***** INPUT DATA *****

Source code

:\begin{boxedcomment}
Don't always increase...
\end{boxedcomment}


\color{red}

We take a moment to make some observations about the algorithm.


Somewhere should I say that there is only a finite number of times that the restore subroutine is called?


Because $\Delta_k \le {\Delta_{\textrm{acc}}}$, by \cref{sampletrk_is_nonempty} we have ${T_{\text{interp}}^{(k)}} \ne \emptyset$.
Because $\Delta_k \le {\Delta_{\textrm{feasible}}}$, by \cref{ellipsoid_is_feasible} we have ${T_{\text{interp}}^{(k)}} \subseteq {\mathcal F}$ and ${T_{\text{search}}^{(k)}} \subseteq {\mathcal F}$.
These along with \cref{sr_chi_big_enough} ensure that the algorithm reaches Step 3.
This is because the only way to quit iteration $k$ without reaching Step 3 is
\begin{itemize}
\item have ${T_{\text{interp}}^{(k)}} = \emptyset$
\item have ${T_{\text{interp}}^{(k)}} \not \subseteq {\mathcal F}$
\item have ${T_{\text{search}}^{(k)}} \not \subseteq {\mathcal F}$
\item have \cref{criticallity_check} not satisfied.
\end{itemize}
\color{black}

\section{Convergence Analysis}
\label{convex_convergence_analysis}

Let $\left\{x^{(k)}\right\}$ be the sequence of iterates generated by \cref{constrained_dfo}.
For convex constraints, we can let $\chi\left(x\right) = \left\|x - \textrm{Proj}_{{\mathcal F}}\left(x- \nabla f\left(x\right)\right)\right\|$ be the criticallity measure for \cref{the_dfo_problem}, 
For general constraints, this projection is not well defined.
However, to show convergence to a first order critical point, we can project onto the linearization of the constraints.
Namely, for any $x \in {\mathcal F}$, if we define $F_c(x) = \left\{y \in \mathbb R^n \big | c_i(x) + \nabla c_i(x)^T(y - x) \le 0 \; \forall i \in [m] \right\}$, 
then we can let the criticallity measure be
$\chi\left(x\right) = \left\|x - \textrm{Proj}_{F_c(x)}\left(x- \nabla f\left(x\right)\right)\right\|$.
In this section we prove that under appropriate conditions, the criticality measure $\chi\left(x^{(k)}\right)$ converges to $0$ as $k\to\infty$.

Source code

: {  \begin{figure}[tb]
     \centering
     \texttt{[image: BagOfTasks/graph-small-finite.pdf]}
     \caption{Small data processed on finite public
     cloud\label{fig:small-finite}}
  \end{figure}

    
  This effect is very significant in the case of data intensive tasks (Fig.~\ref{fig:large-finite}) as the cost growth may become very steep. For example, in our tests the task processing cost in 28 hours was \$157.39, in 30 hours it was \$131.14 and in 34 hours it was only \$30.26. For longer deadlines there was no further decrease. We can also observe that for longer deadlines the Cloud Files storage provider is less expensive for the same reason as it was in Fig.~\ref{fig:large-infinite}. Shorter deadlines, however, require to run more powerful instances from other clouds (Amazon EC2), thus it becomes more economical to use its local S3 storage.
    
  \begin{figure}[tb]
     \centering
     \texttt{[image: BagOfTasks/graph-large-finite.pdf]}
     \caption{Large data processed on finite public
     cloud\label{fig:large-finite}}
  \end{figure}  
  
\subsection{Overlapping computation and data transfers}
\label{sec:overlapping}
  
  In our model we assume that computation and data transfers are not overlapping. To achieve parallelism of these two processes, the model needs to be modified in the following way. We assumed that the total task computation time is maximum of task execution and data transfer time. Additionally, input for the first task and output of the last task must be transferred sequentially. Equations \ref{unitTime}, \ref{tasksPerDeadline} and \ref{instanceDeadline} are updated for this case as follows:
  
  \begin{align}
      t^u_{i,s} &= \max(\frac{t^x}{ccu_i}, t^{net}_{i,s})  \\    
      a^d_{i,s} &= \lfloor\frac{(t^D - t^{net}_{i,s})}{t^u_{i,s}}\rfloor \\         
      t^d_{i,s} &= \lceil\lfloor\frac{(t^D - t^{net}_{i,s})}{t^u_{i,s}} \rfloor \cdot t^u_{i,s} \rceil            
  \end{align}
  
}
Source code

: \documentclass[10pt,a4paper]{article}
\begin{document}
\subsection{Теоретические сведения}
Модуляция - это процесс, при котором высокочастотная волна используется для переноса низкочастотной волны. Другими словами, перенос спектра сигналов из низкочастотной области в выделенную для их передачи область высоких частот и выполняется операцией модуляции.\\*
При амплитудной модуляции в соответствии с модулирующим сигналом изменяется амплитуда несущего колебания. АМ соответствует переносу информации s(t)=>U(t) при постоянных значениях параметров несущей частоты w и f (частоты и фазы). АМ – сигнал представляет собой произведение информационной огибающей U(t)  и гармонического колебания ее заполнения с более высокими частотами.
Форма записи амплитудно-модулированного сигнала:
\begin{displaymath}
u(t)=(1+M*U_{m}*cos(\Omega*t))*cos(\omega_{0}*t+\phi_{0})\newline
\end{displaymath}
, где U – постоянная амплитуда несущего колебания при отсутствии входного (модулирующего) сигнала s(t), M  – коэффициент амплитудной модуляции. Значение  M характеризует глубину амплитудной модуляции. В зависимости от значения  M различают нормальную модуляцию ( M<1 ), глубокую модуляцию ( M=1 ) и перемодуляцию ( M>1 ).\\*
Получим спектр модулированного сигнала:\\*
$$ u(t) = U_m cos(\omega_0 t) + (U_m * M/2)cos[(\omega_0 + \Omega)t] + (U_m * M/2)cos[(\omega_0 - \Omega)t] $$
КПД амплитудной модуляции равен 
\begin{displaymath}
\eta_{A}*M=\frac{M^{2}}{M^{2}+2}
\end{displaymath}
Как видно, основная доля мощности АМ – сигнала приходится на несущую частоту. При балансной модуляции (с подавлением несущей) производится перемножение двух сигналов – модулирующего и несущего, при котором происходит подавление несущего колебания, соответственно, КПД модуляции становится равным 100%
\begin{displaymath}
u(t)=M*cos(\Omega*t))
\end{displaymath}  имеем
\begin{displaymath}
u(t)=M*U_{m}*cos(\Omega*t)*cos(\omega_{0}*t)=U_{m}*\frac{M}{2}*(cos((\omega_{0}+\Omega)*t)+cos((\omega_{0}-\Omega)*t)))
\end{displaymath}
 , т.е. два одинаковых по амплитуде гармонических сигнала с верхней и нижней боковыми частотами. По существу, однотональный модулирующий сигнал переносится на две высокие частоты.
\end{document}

*****

§ GOAL OF THE EXERCISE: When a line in the data holds the word "there", show that line.

§ ANSWER SPACE:
Somewhere should I say that there is only a finite number of times that the restore subroutine is called?
  This effect is very significant in the case of data intensive tasks (Fig.~\ref{fig:large-finite}) as the cost growth may become very steep. For example, in our tests the task processing cost in 28 hours was \$157.39, in 30 hours it was \$131.14 and in 34 hours it was only \$30.26. For longer deadlines there was no further decrease. We can also observe that for longer deadlines the Cloud Files storage provider is less expensive for the same reason as it was in Fig.~\ref{fig:large-infinite}. Shorter deadlines, however, require to run more powerful instances from other clouds (Amazon EC2), thus it becomes more economical to use its local S3 storage.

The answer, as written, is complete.